» **Records for the task**
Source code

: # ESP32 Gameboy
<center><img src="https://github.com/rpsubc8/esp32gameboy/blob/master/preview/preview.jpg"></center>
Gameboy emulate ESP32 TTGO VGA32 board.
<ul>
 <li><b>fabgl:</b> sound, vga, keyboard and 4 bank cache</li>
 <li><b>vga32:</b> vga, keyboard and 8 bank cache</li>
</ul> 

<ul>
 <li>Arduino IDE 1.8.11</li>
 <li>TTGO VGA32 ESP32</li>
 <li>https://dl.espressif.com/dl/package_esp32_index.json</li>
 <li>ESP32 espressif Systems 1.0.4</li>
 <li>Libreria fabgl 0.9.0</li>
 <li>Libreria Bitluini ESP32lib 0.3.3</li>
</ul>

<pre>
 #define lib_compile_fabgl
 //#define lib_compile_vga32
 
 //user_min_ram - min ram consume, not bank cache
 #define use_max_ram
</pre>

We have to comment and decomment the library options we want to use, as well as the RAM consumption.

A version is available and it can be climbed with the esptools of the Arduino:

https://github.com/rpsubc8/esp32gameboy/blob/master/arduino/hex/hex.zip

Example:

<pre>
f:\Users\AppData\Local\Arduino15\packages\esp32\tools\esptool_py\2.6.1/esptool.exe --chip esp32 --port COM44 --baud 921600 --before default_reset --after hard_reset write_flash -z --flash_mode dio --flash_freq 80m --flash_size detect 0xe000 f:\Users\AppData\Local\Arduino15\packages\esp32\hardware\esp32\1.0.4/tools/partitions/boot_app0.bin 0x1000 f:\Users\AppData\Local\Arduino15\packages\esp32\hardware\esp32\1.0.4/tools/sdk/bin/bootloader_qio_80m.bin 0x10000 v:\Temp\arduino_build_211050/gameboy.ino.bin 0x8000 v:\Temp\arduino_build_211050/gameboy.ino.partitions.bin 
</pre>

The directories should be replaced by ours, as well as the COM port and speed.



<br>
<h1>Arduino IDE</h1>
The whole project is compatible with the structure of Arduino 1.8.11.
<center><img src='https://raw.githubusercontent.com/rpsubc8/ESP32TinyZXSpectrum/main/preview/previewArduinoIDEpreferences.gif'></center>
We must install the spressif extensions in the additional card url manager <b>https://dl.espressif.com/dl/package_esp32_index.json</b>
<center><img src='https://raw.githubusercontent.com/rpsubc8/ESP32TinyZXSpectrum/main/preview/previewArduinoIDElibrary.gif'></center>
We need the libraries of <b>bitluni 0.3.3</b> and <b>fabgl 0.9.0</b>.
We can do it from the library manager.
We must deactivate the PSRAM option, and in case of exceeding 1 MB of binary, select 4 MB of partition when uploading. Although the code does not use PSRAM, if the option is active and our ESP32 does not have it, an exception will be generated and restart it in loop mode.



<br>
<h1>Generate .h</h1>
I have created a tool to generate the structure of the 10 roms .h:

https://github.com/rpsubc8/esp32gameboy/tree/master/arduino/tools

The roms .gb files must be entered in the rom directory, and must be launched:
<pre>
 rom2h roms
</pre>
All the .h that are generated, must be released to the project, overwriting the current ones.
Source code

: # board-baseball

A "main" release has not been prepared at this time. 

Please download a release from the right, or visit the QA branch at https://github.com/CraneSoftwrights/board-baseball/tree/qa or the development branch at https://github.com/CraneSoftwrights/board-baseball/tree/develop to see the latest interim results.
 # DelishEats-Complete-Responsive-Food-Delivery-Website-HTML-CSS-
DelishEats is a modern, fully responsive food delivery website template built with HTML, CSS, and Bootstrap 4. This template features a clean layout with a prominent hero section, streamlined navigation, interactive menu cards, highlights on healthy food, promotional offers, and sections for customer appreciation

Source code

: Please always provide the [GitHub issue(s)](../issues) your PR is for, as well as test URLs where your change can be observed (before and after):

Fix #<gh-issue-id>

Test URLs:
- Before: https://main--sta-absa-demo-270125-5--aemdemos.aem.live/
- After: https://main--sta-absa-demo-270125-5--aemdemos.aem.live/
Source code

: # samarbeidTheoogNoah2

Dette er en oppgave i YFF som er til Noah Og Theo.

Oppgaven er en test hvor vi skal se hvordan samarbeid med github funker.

» **What the task asks**
Every entry needs to be retyped exactly.

» **Output of the task**
Source code

: # ESP32 Gameboy
<center><img src="https://github.com/rpsubc8/esp32gameboy/blob/master/preview/preview.jpg"></center>
Gameboy emulate ESP32 TTGO VGA32 board.
<ul>
 <li><b>fabgl:</b> sound, vga, keyboard and 4 bank cache</li>
 <li><b>vga32:</b> vga, keyboard and 8 bank cache</li>
</ul> 

<ul>
 <li>Arduino IDE 1.8.11</li>
 <li>TTGO VGA32 ESP32</li>
 <li>https://dl.espressif.com/dl/package_esp32_index.json</li>
 <li>ESP32 espressif Systems 1.0.4</li>
 <li>Libreria fabgl 0.9.0</li>
 <li>Libreria Bitluini ESP32lib 0.3.3</li>
</ul>

<pre>
 #define lib_compile_fabgl
 //#define lib_compile_vga32
 
 //user_min_ram - min ram consume, not bank cache
 #define use_max_ram
</pre>

We have to comment and decomment the library options we want to use, as well as the RAM consumption.

A version is available and it can be climbed with the esptools of the Arduino:

https://github.com/rpsubc8/esp32gameboy/blob/master/arduino/hex/hex.zip

Example:

<pre>
f:\Users\AppData\Local\Arduino15\packages\esp32\tools\esptool_py\2.6.1/esptool.exe --chip esp32 --port COM44 --baud 921600 --before default_reset --after hard_reset write_flash -z --flash_mode dio --flash_freq 80m --flash_size detect 0xe000 f:\Users\AppData\Local\Arduino15\packages\esp32\hardware\esp32\1.0.4/tools/partitions/boot_app0.bin 0x1000 f:\Users\AppData\Local\Arduino15\packages\esp32\hardware\esp32\1.0.4/tools/sdk/bin/bootloader_qio_80m.bin 0x10000 v:\Temp\arduino_build_211050/gameboy.ino.bin 0x8000 v:\Temp\arduino_build_211050/gameboy.ino.partitions.bin 
</pre>

The directories should be replaced by ours, as well as the COM port and speed.



<br>
<h1>Arduino IDE</h1>
The whole project is compatible with the structure of Arduino 1.8.11.
<center><img src='https://raw.githubusercontent.com/rpsubc8/ESP32TinyZXSpectrum/main/preview/previewArduinoIDEpreferences.gif'></center>
We must install the spressif extensions in the additional card url manager <b>https://dl.espressif.com/dl/package_esp32_index.json</b>
<center><img src='https://raw.githubusercontent.com/rpsubc8/ESP32TinyZXSpectrum/main/preview/previewArduinoIDElibrary.gif'></center>
We need the libraries of <b>bitluni 0.3.3</b> and <b>fabgl 0.9.0</b>.
We can do it from the library manager.
We must deactivate the PSRAM option, and in case of exceeding 1 MB of binary, select 4 MB of partition when uploading. Although the code does not use PSRAM, if the option is active and our ESP32 does not have it, an exception will be generated and restart it in loop mode.



<br>
<h1>Generate .h</h1>
I have created a tool to generate the structure of the 10 roms .h:

https://github.com/rpsubc8/esp32gameboy/tree/master/arduino/tools

The roms .gb files must be entered in the rom directory, and must be launched:
<pre>
 rom2h roms
</pre>
All the .h that are generated, must be released to the project, overwriting the current ones.
Source code

: # board-baseball

A "main" release has not been prepared at this time. 

Please download a release from the right, or visit the QA branch at https://github.com/CraneSoftwrights/board-baseball/tree/qa or the development branch at https://github.com/CraneSoftwrights/board-baseball/tree/develop to see the latest interim results.
 # DelishEats-Complete-Responsive-Food-Delivery-Website-HTML-CSS-
DelishEats is a modern, fully responsive food delivery website template built with HTML, CSS, and Bootstrap 4. This template features a clean layout with a prominent hero section, streamlined navigation, interactive menu cards, highlights on healthy food, promotional offers, and sections for customer appreciation

Source code

: Please always provide the [GitHub issue(s)](../issues) your PR is for, as well as test URLs where your change can be observed (before and after):

Fix #<gh-issue-id>

Test URLs:
- Before: https://main--sta-absa-demo-270125-5--aemdemos.aem.live/
- After: https://main--sta-absa-demo-270125-5--aemdemos.aem.live/
Source code

: # samarbeidTheoogNoah2

Dette er en oppgave i YFF som er til Noah Og Theo.

Oppgaven er en test hvor vi skal se hvordan samarbeid med github funker.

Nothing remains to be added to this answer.